By dint of disciplined cost-cutting, a “whatever it takes” commitment to customer care, great salesmanship, and ferociously hard work, the partners brought the business back from the dead within their first year of ownership. By the time we met them, the company had been generating phenomenal organic growth — more than 50% — for almost four years in a row.
The partners continued to grow revenue, earnings, and EBITDA margin until they realized taking the business to a level higher than the one they had already reached was something they couldn’t do alone.
They wanted to be actively mentored by industry veterans, and they were willing to do it by selling the company — now under a new name and handsomely profitable — in an arrangement that would let them stay on in management roles. They engaged New Direction Partners to bring the company to market, and we began identifying prospective buyers.
A famous consolidator of printing companies used to say: “If you’re under 40 or over 70, you’re not a seller of your business.” Our clients were in their 20s, so what this translated into was uncertainty about their true willingness to sell a company that was performing so exceptionally well. Some also questioned their commitment to staying on post-sale.

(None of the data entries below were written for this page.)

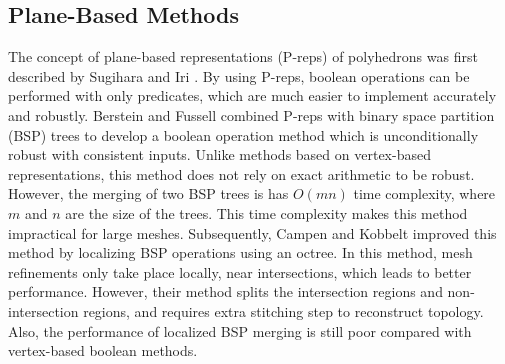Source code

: \subsection{Plane-Based Methods}
\label{sec:pbrelated}

The concept of plane-based representations (P-reps) of polyhedrons was first described by Sugihara and Iri \cite{sugihara1990solid}. By using P-reps, boolean operations can be performed with only predicates, which are much easier to implement accurately and robustly. Berstein and Fussell \cite{bernstein2009fast} combined P-reps with binary space partition (BSP) trees \cite{thibault1987set,naylor1990merging} to develop a boolean operation method which is unconditionally robust with consistent inputs. Unlike methods based on vertex-based representations, this method does not rely on exact arithmetic to be robust.
However, the merging of two BSP trees is has $O(mn)$ time complexity, where $m$ and $n$ are the size of the trees. This time complexity makes this method impractical for large meshes. Subsequently, Campen and Kobbelt \cite{campen2010exact} improved this method by localizing BSP operations using an octree. In this method, mesh refinements only take place locally, near intersections, which leads to better performance. However, their method splits the intersection regions and non-intersection regions, and requires extra stitching step to reconstruct topology. Also, the performance of localized BSP merging is still poor compared with vertex-based boolean methods.
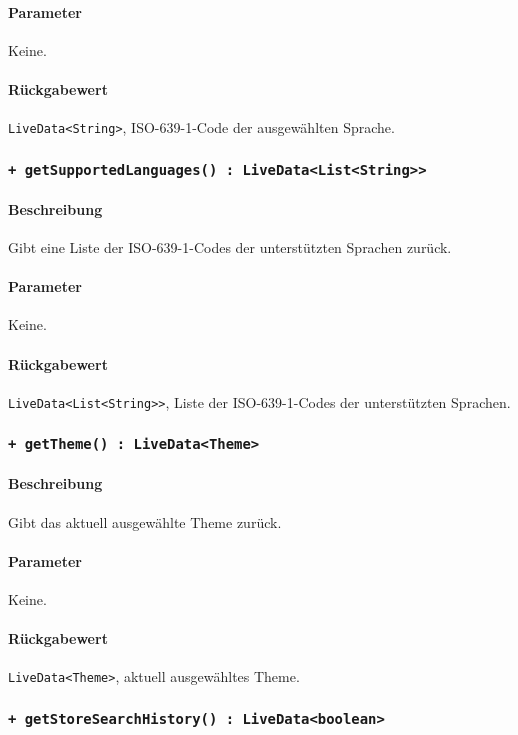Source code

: \paragraph*{Parameter}
Keine.
\paragraph*{Rückgabewert}
\texttt{LiveData<String>}, ISO-639-1-Code der ausgewählten Sprache.

\subsubsection*{\texttt{+ getSupportedLanguages() : LiveData<List<String>>}}%
\paragraph*{Beschreibung}
Gibt eine Liste der ISO-639-1-Codes der unterstützten Sprachen zurück.
\paragraph*{Parameter}
Keine.
\paragraph*{Rückgabewert}
\texttt{LiveData<List<String>>}, Liste der ISO-639-1-Codes der unterstützten Sprachen.

\subsubsection*{\texttt{+ getTheme() : LiveData<Theme>}}%
\paragraph*{Beschreibung}
Gibt das aktuell ausgewählte Theme zurück.
\paragraph*{Parameter}
Keine.
\paragraph*{Rückgabewert}
\texttt{LiveData<Theme>}, aktuell ausgewähltes Theme.

\subsubsection*{\texttt{+ getStoreSearchHistory() : LiveData<boolean>}}%
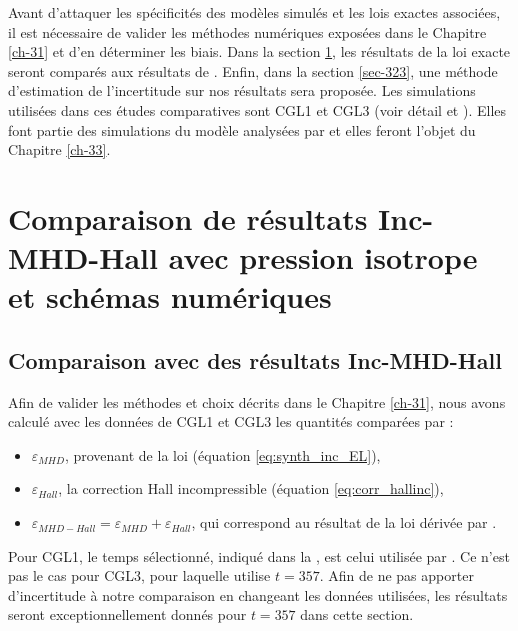   Avant d'attaquer les spécificités des modèles simulés et les lois exactes associées, il est nécessaire de valider les méthodes numériques exposées dans le Chapitre \ref{ch-31} et d'en déterminer les biais. Dans la section \ref{sec-321}, les résultats de la loi exacte  seront comparés aux résultats de . %
  Enfin, dans la section \ref{sec-323}, une méthode d'estimation de l'incertitude sur nos résultats sera proposée. 
  Les simulations utilisées dans ces études comparatives sont CGL1 et CGL3 (voir détail  et ). Elles font partie des simulations du modèle  analysées par  et elles feront l'objet du Chapitre \ref{ch-33}.  

  
 

 \section{Comparaison de résultats Inc-MHD-Hall avec pression isotrope et schémas numériques}
 \label{sec-321}
 
 \subsection{Comparaison avec des  résultats Inc-MHD-Hall}

 Afin de valider les méthodes et choix décrits dans le Chapitre \ref{ch-31}, nous avons calculé avec les données de CGL1 et CGL3 les quantités comparées par  : 
 \begin{itemize}
     \item $\varepsilon_{MHD}$, provenant de la loi  (équation \eqref{eq:synth_inc_EL}),
     \item $\varepsilon_{Hall}$, la correction Hall incompressible (équation \eqref{eq:corr_hallinc}),
     \item $\varepsilon_{MHD-Hall} = \varepsilon_{MHD} + \varepsilon_{Hall}$, qui correspond au résultat de la loi  dérivée par \cite{ferrand_exact_2019}.
 \end{itemize} 
 Pour CGL1, le temps sélectionné, indiqué dans la , est celui utilisée par . Ce n'est pas le cas pour CGL3, pour laquelle  utilise $t =\num{357}$. Afin de ne pas apporter d'incertitude à notre comparaison en changeant les données utilisées, les résultats seront exceptionnellement donnés pour $t =\num{357}$ dans cette section. 
 
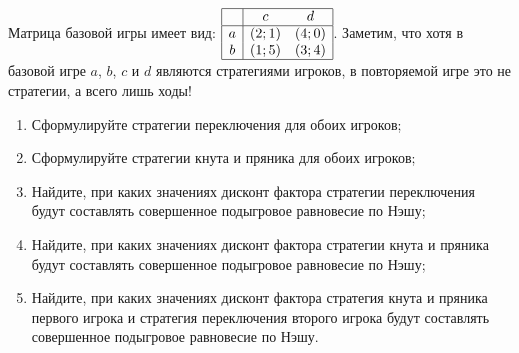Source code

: \begin{problem}

Матрица базовой игры имеет вид:  $\begin{array}{|c|cc|}  \hline {} & {c} & {d} \\  \hline {a} & {\left(2;1\right)} & {\left(4;0\right)} \\ {b} & {\left(1;5\right)} & {\left(3;4\right)} \\  \hline  \end{array}$.
Заметим, что хотя в базовой игре  $a$,  $b$,  $c$  и  $d$  являются стратегиями игроков, в повторяемой игре это не стратегии, а всего лишь ходы!\par
\begin{enumerate}
\item Сформулируйте стратегии переключения для обоих игроков;\par
\item Сформулируйте стратегии кнута и пряника для обоих игроков;\par
\item  Найдите, при каких значениях дисконт фактора стратегии переключения будут составлять совершенное подыгровое равновесие по Нэшу;\par
\item Найдите, при каких значениях дисконт фактора стратегии кнута и пряника будут составлять совершенное подыгровое равновесие по Нэшу;\par
\item Найдите, при каких значениях дисконт фактора стратегия кнута и пряника первого игрока и стратегия переключения второго игрока будут составлять совершенное подыгровое равновесие по Нэшу.
\end{enumerate}


\begin{sol}

\end{sol}
\end{problem}



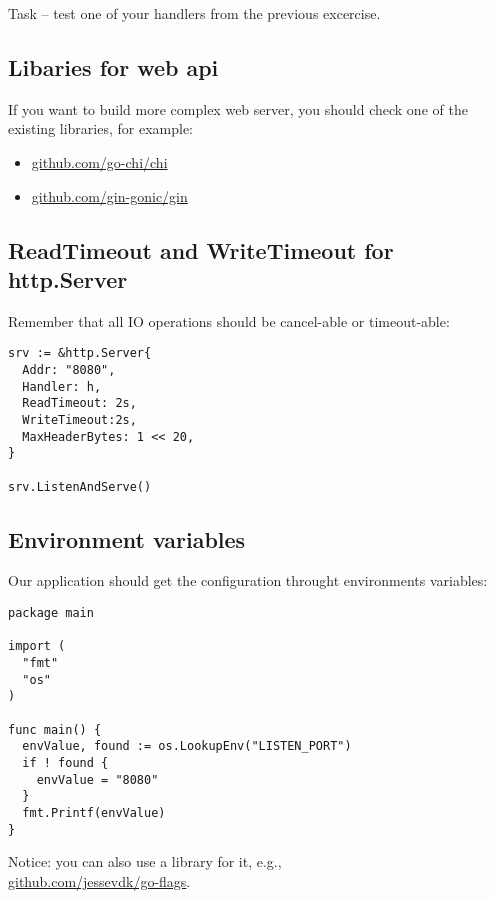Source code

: \documentclass[11pt, letterpaper]{article}
\begin{document}
\bigskip
Task -- test one of your handlers from the previous excercise.

\subsection{Libaries for web api}

If you want to build more complex web server, you should check one of the existing libraries, for example: \begin{itemize}
\item \href{https://github.com/go-chi/chi}{github.com/go-chi/chi}
\item \href{https://github.com/gin-gonic/gin}{github.com/gin-gonic/gin}
\end{itemize}

\subsection{ReadTimeout and WriteTimeout for http.Server}
Remember that all {\small IO} operations should be cancel-able or timeout-able:

\begin{verbatim}
srv := &http.Server{
  Addr: "8080",
  Handler: h,
  ReadTimeout: 2s,
  WriteTimeout:2s,
  MaxHeaderBytes: 1 << 20,
}

srv.ListenAndServe()
\end{verbatim}

\subsection{Environment variables}

Our application should get the configuration throught environments variables:

\begin{verbatim}
package main

import (
  "fmt"
  "os"
)

func main() {
  envValue, found := os.LookupEnv("LISTEN_PORT")
  if ! found {
    envValue = "8080"
  }
  fmt.Printf(envValue)
}
\end{verbatim}
\bigskip
Notice: you can also use a library for it, e.g.,\\ \href{https://github.com/jessevdk/go-flags}{github.com/jessevdk/go-flags}.

\end{document}
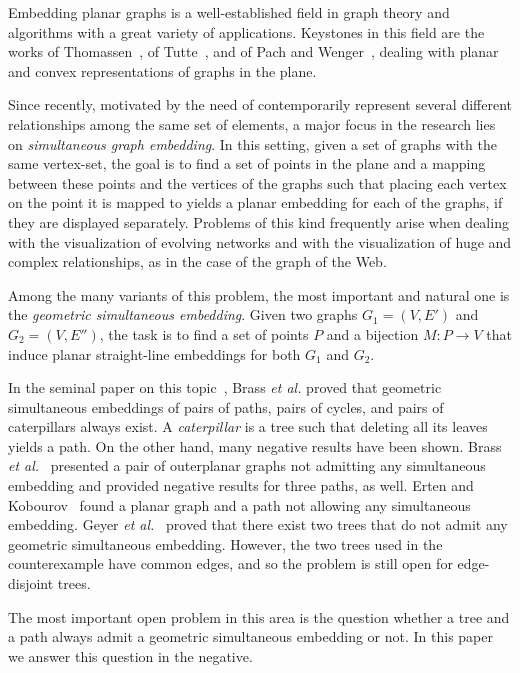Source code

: \documentclass[a4paper,10pt]{llncs}
\begin{document}
Embedding planar graphs is a well-established field in graph theory and algorithms with a great variety of applications. Keystones in this field are the works of Thomassen~\cite{t-eg-94}, of Tutte~\cite{t-hdg-63}, and of Pach and Wenger~\cite{pw-epgfvl-01}, dealing with planar and convex representations of graphs in the plane.

Since recently, motivated by the need of contemporarily represent several different relationships among the same set of elements, a major focus in the research lies on \emph{simultaneous graph embedding}. In this setting, given a set of graphs with the same vertex-set, the goal is to find a set of points in the plane and a mapping between these points and the vertices of the graphs such that placing each vertex on the point it is mapped to yields a planar embedding for each of the graphs, if they are displayed separately. Problems of this kind frequently arise when dealing with the visualization of evolving networks and with the visualization of huge and complex relationships, as in the case of the graph of the Web.

Among the many variants of this problem, the most important and natural one is the \emph{geometric simultaneous embedding}. Given two graphs $G_1=(V,E')$ and $G_2=(V,E'')$, the task is to find a set of points $P$ and a bijection $M: P \rightarrow V$ that induce planar straight-line embeddings for both $G_1$ and $G_2$.

In the seminal paper on this topic~\cite{J-bcdeeiklm-spge-07}, Brass \emph{et al.} proved that geometric simultaneous embeddings of pairs of paths, pairs of cycles, and pairs of caterpillars always exist. A \emph{caterpillar} is a tree such that deleting all its leaves yields a path. On the other hand, many negative results have been shown. Brass \emph{et al.}~\cite{J-bcdeeiklm-spge-07} presented a pair of outerplanar graphs not admitting any simultaneous embedding and provided negative results for three paths, as well. Erten and Kobourov~\cite{ek-sepgfb-04} found a planar graph and a path not allowing any simultaneous embedding. Geyer \emph{et al.}~\cite{gkv-ttsids-09} proved that there exist two trees that do not admit any geometric simultaneous embedding. However, the two trees used in the counterexample have common edges, and so the problem is still open for edge-disjoint trees.

The most important open problem in this area is the question whether a tree and a path always admit a geometric simultaneous embedding or not. In this paper we answer this question in the negative.
\end{document}
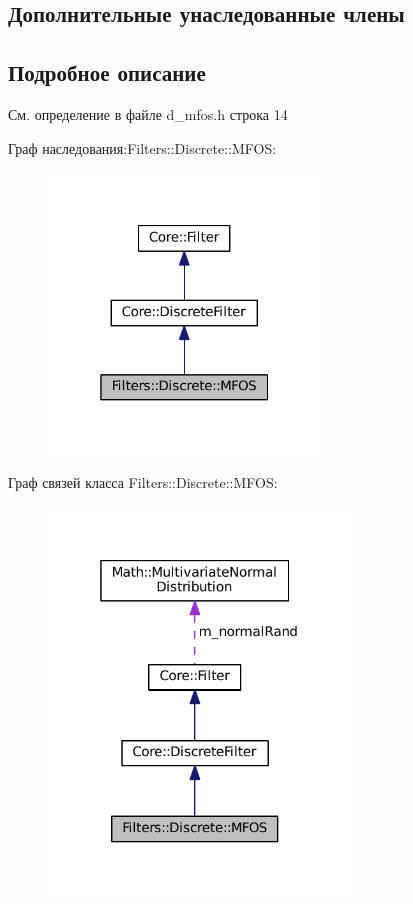 \subsection*{Дополнительные унаследованные члены}


\subsection{Подробное описание}


См. определение в файле d\+\_\+mfos.\+h строка 14



Граф наследования\+:Filters\+:\+:Discrete\+:\+:M\+F\+OS\+:
\nopagebreak
\begin{figure}[H]
\begin{center}
\leavevmode
\includegraphics[width=205pt]{class_filters_1_1_discrete_1_1_m_f_o_s__inherit__graph}
\end{center}
\end{figure}


Граф связей класса Filters\+:\+:Discrete\+:\+:M\+F\+OS\+:
\nopagebreak
\begin{figure}[H]
\begin{center}
\leavevmode
\includegraphics[width=229pt]{class_filters_1_1_discrete_1_1_m_f_o_s__coll__graph}
\end{center}
\end{figure}


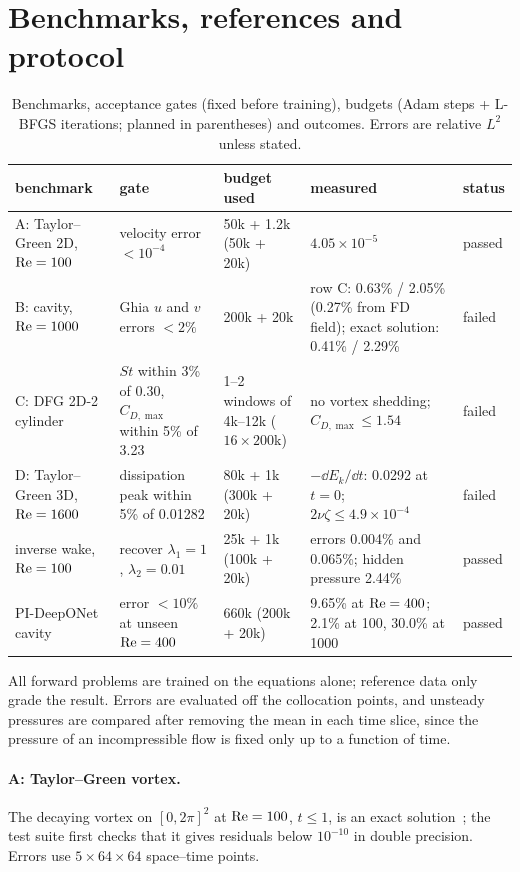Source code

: \section{Benchmarks, references and protocol}
\label{sec:setup}

\begin{table}[t]
\centering
\caption{Benchmarks, acceptance gates (fixed before training), budgets (Adam steps + L-BFGS iterations; planned in
parentheses) and outcomes. Errors are relative $L^2$ unless stated.}
\label{tab:gates}
\small
\begin{tabular}{@{}p{2.6cm}p{3.6cm}p{2.9cm}p{4.7cm}l@{}}
\toprule
benchmark & gate & budget used & measured & status\\
\midrule
A: Taylor--Green 2D, $\Rey=100$ & velocity error $<10^{-4}$ & 50k + 1.2k (50k + 20k) & $4.05\times10^{-5}$ & passed\\
B: cavity, $\Rey=1000$ & Ghia $u$ and $v$ errors $<2\%$ & 200k + 20k & row C: 0.63\% / 2.05\% (0.27\% from FD field); exact solution: 0.41\% / 2.29\% & failed\\
C: DFG 2D-2 cylinder & $St$ within 3\% of 0.30, $C_{D,\max}$ within 5\% of 3.23 & 1--2 windows of 4k--12k ($16\times200$k) & no vortex shedding; $C_{D,\max}\le1.54$ & failed\\
D: Taylor--Green 3D, $\Rey=1600$ & dissipation peak within 5\% of 0.01282 & 80k + 1k (300k + 20k) & $-\dd E_k/\dd t$: 0.0292 at $t=0$; $2\nu\zeta\le4.9\times10^{-4}$ & failed\\
inverse wake, $\Rey=100$ & recover $\lambda_1=1$, $\lambda_2=0.01$ & 25k + 1k (100k + 20k) & errors 0.004\% and 0.065\%; hidden pressure 2.44\% & passed\\
PI-DeepONet cavity & error $<10\%$ at unseen $\Rey=400$ & 660k (200k + 20k) & 9.65\% at $\Rey=400$; 2.1\% at 100, 30.0\% at 1000 & passed\\
\bottomrule
\end{tabular}
\end{table}

All forward problems are trained on the equations alone; reference data only grade the result. Errors are
evaluated off the collocation points, and unsteady pressures are compared after removing the mean in each time
slice, since the pressure of an incompressible flow is fixed only up to a function of time.

\paragraph{A: Taylor--Green vortex.} The decaying vortex on $[0,2\pi]^2$ at $\Rey=100$, $t\le1$, is an exact
solution~\cite{taylor1937}; the test suite first checks that it gives residuals below $10^{-10}$ in double
precision. Errors use $5\times64\times64$ space--time points.

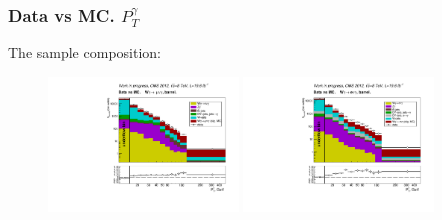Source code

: \begin{frame}\frametitle{Data vs MC. $P_T^{\gamma}$}
\scriptsize
The sample composition:
  \begin{figure}[htb]
    \begin{center}
       \includegraphics[width=0.45\textwidth]{../figs/figs_v11/MUON_WGamma/PrepareYields/c_TotalDATAvsMC_Barrel__phoEt.pdf} \includegraphics[width=0.45\textwidth]{../figs/figs_v11/ELECTRON_WGamma/PrepareYields/c_TotalDATAvsMC_Barrel__phoEt.pdf} 
    \end{center}
  \end{figure}
\end{frame}
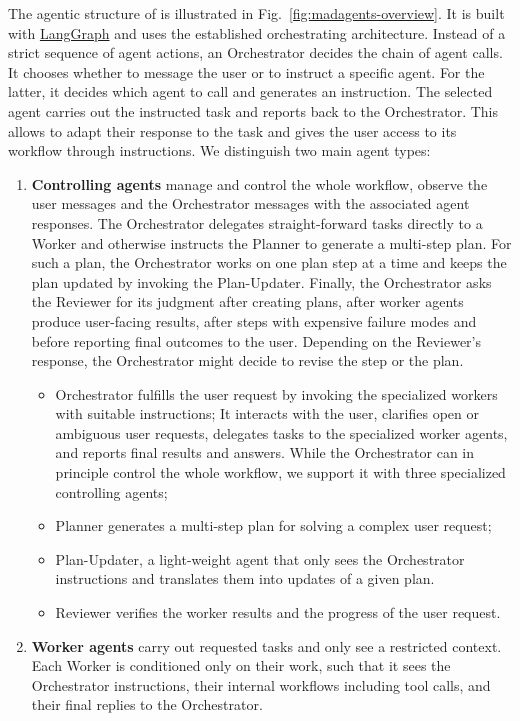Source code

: \documentclass[submission, Phys]{SciPost}
\begin{document}
The agentic structure of \ma is illustrated in Fig.~\ref{fig:madagents-overview}. It is built with \href{https://www.langchain.com/langgraph}{LangGraph} and uses the established orchestrating architecture. Instead of a strict sequence of agent actions, an Orchestrator decides the chain of agent calls. It chooses whether to message the user or to instruct a specific agent. For the latter, it decides which agent to call and generates an instruction. The selected agent carries out the instructed task and reports back to the Orchestrator. This allows \ma to adapt their response to the task and gives the user access to its workflow through instructions. We distinguish two main agent types:
%
\begin{enumerate}
\item \textbf{Controlling agents} manage and control the whole workflow, observe the user messages and the Orchestrator messages with the associated agent responses. The Orchestrator delegates straight-forward tasks directly to a Worker and otherwise instructs the Planner to generate a multi-step plan. For such a plan, the Orchestrator works on one plan step at a time and keeps the plan updated by invoking the Plan-Updater. Finally, the Orchestrator asks the Reviewer for its judgment after creating plans,  after worker agents produce user-facing results, after steps with expensive failure modes and before reporting final outcomes to the user. Depending on the Reviewer's response, the Orchestrator might decide to revise the step or the plan.
  \begin{itemize}
  \item Orchestrator fulfills the user request by invoking the specialized workers with suitable instructions; It interacts with the user, clarifies open or ambiguous user requests, delegates tasks to the specialized worker agents, and reports final results and answers. While the Orchestrator can in principle control the whole workflow, we support it with three specialized controlling agents;
  \item Planner generates a multi-step plan for solving a complex user request;
  \item Plan-Updater, a light-weight agent that only sees the Orchestrator instructions and translates them into updates of a given plan. 
  \item Reviewer verifies the worker results and the progress of the user request.
  \end{itemize}
\item \textbf{Worker agents} carry out requested tasks and only see a restricted context. Each Worker is conditioned only on their work, such that it sees the Orchestrator instructions, their internal workflows including tool calls, and their final replies to the Orchestrator.

\end{enumerate}
\end{document}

But we persisted and eventually found a strategic buyer that wasn’t troubled by these needless concerns. This new buyer made an attractive offer, and the transaction moved into the due diligence stage.
Just as the transaction was about to close, the buyer decided the deal was off for reasons having nothing to do with misgivings about the sellers. Our clients were understandably disappointed, and at a setback like this, other sellers might have thrown in the towel. Nevertheless, our clients told us their motivations for selling hadn’t changed, and they wanted the search to continue.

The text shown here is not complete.